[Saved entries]
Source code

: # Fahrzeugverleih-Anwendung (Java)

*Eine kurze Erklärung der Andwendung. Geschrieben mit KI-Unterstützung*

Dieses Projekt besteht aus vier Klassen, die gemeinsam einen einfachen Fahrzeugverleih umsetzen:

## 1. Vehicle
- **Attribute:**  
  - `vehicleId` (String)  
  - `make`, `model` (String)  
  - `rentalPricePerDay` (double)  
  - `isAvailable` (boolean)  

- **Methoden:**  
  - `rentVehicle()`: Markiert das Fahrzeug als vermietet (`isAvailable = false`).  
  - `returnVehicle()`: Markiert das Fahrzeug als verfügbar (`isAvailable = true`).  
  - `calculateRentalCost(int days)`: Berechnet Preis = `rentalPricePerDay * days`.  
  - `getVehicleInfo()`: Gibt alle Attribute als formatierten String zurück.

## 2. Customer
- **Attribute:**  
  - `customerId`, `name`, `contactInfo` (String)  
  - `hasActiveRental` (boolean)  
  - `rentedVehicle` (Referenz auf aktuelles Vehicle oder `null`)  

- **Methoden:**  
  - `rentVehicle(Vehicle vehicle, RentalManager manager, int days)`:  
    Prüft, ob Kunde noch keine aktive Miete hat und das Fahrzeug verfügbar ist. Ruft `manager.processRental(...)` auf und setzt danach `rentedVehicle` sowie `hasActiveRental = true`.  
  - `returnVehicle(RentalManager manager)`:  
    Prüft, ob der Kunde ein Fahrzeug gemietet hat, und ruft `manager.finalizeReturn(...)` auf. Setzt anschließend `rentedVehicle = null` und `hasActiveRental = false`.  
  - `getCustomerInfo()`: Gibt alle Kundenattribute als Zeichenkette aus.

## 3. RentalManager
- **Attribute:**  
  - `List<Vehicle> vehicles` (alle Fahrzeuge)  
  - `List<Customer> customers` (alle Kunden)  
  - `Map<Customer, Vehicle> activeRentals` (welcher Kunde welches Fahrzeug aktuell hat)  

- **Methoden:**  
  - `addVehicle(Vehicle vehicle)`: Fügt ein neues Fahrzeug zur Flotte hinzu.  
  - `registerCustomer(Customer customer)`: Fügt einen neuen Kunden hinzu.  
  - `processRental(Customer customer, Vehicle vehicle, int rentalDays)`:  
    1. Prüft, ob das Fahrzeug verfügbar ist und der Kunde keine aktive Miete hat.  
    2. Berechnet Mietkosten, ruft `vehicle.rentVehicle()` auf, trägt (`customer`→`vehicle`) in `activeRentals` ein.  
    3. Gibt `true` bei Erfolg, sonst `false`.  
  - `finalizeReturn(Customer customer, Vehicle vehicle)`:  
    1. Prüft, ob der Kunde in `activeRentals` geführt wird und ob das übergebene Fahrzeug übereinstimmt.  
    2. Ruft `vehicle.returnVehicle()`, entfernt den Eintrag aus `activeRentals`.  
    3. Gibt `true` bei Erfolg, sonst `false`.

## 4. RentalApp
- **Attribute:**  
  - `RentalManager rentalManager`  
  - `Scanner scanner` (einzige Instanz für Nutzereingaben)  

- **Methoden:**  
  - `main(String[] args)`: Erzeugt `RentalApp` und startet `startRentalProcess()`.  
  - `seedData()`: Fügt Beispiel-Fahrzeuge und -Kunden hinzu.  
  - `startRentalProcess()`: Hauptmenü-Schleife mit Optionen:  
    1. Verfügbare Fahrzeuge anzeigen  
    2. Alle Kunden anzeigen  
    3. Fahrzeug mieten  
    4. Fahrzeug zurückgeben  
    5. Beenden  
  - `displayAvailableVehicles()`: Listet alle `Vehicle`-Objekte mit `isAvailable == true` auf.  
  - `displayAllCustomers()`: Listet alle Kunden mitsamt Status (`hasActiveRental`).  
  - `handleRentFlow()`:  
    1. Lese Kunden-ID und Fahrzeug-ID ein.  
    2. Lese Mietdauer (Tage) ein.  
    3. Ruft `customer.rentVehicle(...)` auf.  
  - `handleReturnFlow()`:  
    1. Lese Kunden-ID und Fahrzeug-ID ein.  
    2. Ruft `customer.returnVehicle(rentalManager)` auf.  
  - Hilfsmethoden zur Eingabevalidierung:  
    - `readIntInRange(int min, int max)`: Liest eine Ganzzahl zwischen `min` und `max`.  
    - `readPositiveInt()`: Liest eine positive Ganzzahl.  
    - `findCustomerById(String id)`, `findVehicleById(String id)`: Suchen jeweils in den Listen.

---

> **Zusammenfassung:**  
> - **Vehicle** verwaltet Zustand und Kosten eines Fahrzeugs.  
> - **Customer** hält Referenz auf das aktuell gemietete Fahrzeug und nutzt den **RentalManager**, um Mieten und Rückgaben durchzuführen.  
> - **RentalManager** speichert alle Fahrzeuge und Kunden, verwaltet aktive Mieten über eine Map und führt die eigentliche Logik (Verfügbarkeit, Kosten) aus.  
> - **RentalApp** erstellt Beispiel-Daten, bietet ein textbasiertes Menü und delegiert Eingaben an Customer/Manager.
--
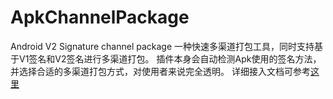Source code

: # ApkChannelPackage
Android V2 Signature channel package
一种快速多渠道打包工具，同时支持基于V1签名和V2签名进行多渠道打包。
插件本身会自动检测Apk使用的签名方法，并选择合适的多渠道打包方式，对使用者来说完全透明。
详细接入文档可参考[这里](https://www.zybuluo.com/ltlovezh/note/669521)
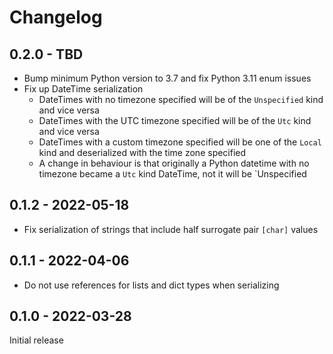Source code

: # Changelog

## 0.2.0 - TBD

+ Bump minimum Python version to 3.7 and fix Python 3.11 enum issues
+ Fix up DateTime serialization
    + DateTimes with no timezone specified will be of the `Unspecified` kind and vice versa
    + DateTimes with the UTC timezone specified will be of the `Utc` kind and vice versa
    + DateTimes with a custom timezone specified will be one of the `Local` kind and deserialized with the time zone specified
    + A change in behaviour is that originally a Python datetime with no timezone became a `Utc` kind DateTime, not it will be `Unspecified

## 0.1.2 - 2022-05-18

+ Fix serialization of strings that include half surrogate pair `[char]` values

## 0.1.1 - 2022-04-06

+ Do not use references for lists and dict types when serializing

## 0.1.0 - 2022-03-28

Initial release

● DESCRIPTION OF THE TASK
Give again, exactly as written above, every line from the one holding "插件本身会自动检测Apk使用" to the one holding "A change in", with both ends kept and the pictures left out.

● SOLUTION
插件本身会自动检测Apk使用的签名方法，并选择合适的多渠道打包方式，对使用者来说完全透明。
详细接入文档可参考[这里](https://www.zybuluo.com/ltlovezh/note/669521)
Source code

: # Changelog

## 0.2.0 - TBD

+ Bump minimum Python version to 3.7 and fix Python 3.11 enum issues
+ Fix up DateTime serialization
    + DateTimes with no timezone specified will be of the `Unspecified` kind and vice versa
    + DateTimes with the UTC timezone specified will be of the `Utc` kind and vice versa
    + DateTimes with a custom timezone specified will be one of the `Local` kind and deserialized with the time zone specified
    + A change in behaviour is that originally a Python datetime with no timezone became a `Utc` kind DateTime, not it will be `Unspecified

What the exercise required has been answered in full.